I have just started, or more specifically restarted, The City in History by Lewis Mumford. Written in 1961 the book is nearly 600 pages and chronicles the city from its Paleolithic origins to modern suburban culture. I’ve created a reading plan which will hopefully be slow enough to help me absorb and think about the material of the book, while hopefully not drawing it out too long so I never finish it. My goal is to have it finished in two weeks. Right now Mumford is talking about Hammurabi and the early formation of walled cities.
Here is the quote about modern 1960s society which originally made me pick up the book, and might make someone else interested.

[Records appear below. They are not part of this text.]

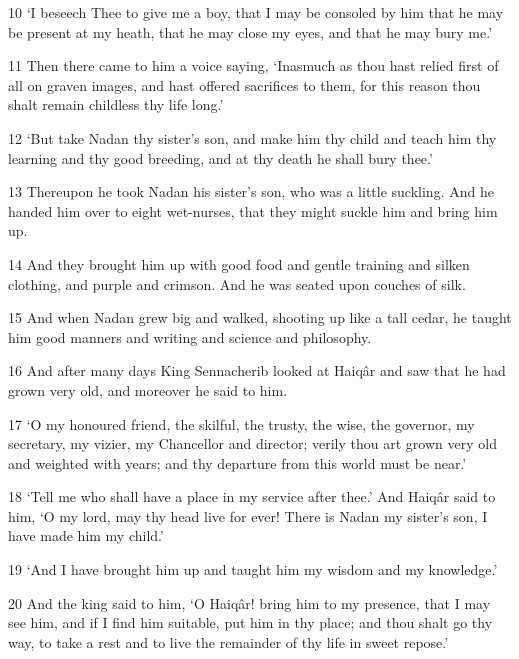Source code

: \par 10 ‘I beseech Thee to give me a boy, that I may be consoled by him that he may be present at my heath, that he may close my eyes, and that he may bury me.’

\par 11 Then there came to him a voice saying, ‘Inasmuch as thou hast relied first of all on graven images, and hast offered sacrifices to them, for this reason thou shalt remain childless thy life long.’

\par 12 ‘But take Nadan thy sister's son, and make him thy child and teach him thy learning and thy good breeding, and at thy death he shall bury thee.’

\par 13 Thereupon he took Nadan his sister's son, who was a little suckling. And he handed him over to eight wet-nurses, that they might suckle him and bring him up.

\par 14 And they brought him up with good food and gentle training and silken clothing, and purple and crimson. And he was seated upon couches of silk.

\par 15 And when Nadan grew big and walked, shooting up like a tall cedar, he taught him good manners and writing and science and philosophy.

\par 16 And after many days King Sennacherib looked at Haiqâr and saw that he had grown very old, and moreover he said to him.

\par 17 ‘O my honoured friend, the skilful, the trusty, the wise, the governor, my secretary, my vizier, my Chancellor and director; verily thou art grown very old and weighted with years; and thy departure from this world must be near.’

\par 18 ‘Tell me who shall have a place in my service after thee.’ And Haiqâr said to him, ‘O my lord, may thy head live for ever! There is Nadan my sister's son, I have made him my child.’

\par 19 ‘And I have brought him up and taught him my wisdom and my knowledge.’

\par 20 And the king said to him, ‘O Haiqâr! bring him to my presence, that I may see him, and if I find him suitable, put him in thy place; and thou shalt go thy way, to take a rest and to live the remainder of thy life in sweet repose.’

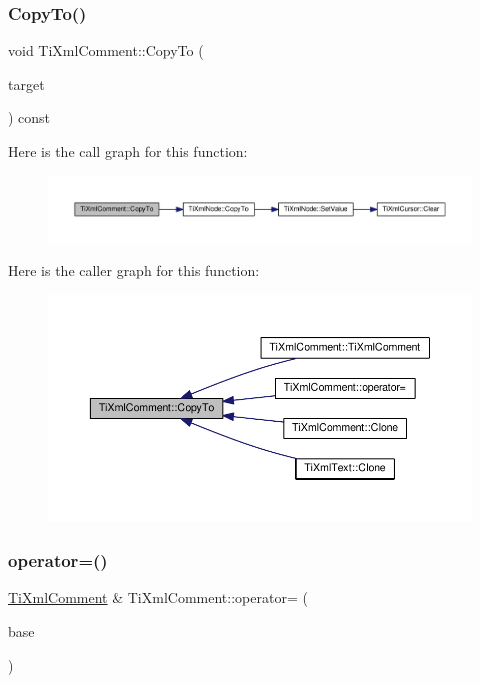 \subsubsection{\texorpdfstring{Copy\+To()}{CopyTo()}}
{\footnotesize\ttfamily void Ti\+Xml\+Comment\+::\+Copy\+To (\begin{DoxyParamCaption}\item[{\hyperlink{class_ti_xml_comment}{Ti\+Xml\+Comment} $\ast$}]{target }\end{DoxyParamCaption}) const\hspace{0.3cm}{\ttfamily [protected]}}

Here is the call graph for this function\+:\nopagebreak
\begin{figure}[H]
\begin{center}
\leavevmode
\includegraphics[width=350pt]{class_ti_xml_comment_aaeb8a0b2d503f603879a2d04ceb54295_cgraph}
\end{center}
\end{figure}
Here is the caller graph for this function\+:\nopagebreak
\begin{figure}[H]
\begin{center}
\leavevmode
\includegraphics[width=350pt]{class_ti_xml_comment_aaeb8a0b2d503f603879a2d04ceb54295_icgraph}
\end{center}
\end{figure}
\mbox{\label{class_ti_xml_comment_aeceedc15f8b8f9ca0b6136696339b3ac}} 
\subsubsection{\texorpdfstring{operator=()}{operator=()}}
{\footnotesize\ttfamily \hyperlink{class_ti_xml_comment}{Ti\+Xml\+Comment} \& Ti\+Xml\+Comment\+::operator= (\begin{DoxyParamCaption}\item[{const \hyperlink{class_ti_xml_comment}{Ti\+Xml\+Comment} \&}]{base }\end{DoxyParamCaption})}

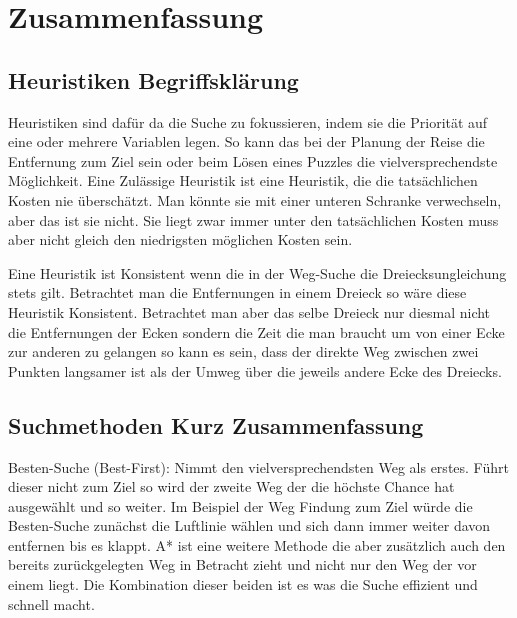 \section{Zusammenfassung}

\subsection{Heuristiken Begriffsklärung}

Heuristiken sind dafür da die Suche zu fokussieren, indem sie die Priorität auf eine oder mehrere Variablen legen. So kann das bei der Planung der Reise die Entfernung zum Ziel sein oder beim Lösen eines Puzzles die vielversprechendste Möglichkeit.
Eine Zulässige Heuristik ist eine Heuristik, die die tatsächlichen Kosten nie überschätzt. Man könnte sie mit einer unteren Schranke verwechseln, aber das ist sie nicht. Sie liegt zwar immer unter den tatsächlichen Kosten muss aber nicht gleich den niedrigsten möglichen Kosten sein.

Eine Heuristik ist Konsistent wenn die in der Weg-Suche die Dreiecksungleichung stets gilt. Betrachtet man die Entfernungen in einem Dreieck so wäre diese Heuristik Konsistent. Betrachtet man aber das selbe Dreieck nur diesmal nicht die Entfernungen der Ecken sondern die Zeit die man braucht um von einer Ecke zur anderen zu gelangen so kann es sein, dass der direkte Weg zwischen zwei Punkten langsamer ist als der Umweg über die jeweils andere Ecke des Dreiecks.

\subsection{Suchmethoden Kurz Zusammenfassung}

Besten-Suche (Best-First): Nimmt den vielversprechendsten Weg als erstes. Führt dieser nicht zum Ziel so wird der zweite Weg der die höchste Chance hat ausgewählt und so weiter. Im Beispiel der Weg Findung zum Ziel würde die Besten-Suche zunächst die Luftlinie wählen und sich dann immer weiter davon entfernen bis es klappt.
A* ist eine weitere Methode die aber zusätzlich auch den bereits zurückgelegten Weg in Betracht zieht und nicht nur den Weg der vor einem liegt.
Die Kombination dieser beiden ist es was die Suche effizient und schnell macht.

On the fringe of mass Suburbia, even the advantages of the primary neighborhood group disappear. The cost of this detachment in space from other men is out of all proportion to its supposed benefits. The end product is an encapsulated life, spent more and more either in a motor car or within the cabin of darkness before a television set: soon, with a little more automation of traffic, mostly in a motor car, travelling even greater distances, under remote control, so that the one-time driver may occupy himself with a television set, having lost even the freedom of steering wheel. Every part of this life, indeed, will come through official channels and be under supervision. Untouched by human hand at one end: untouched by human spirit at the other. Those who accept this existence might as well be encased in a rocket hurtling through space, so narrow are their choices, so limited and deficient their permitted responses. Here indeed we find ‘The Lonely Crowd.’
- Lewis Mumford, the City in History 1961
I am looking forward to sharing more of my impressions on this book as I read and hope others will comment on my thoughts.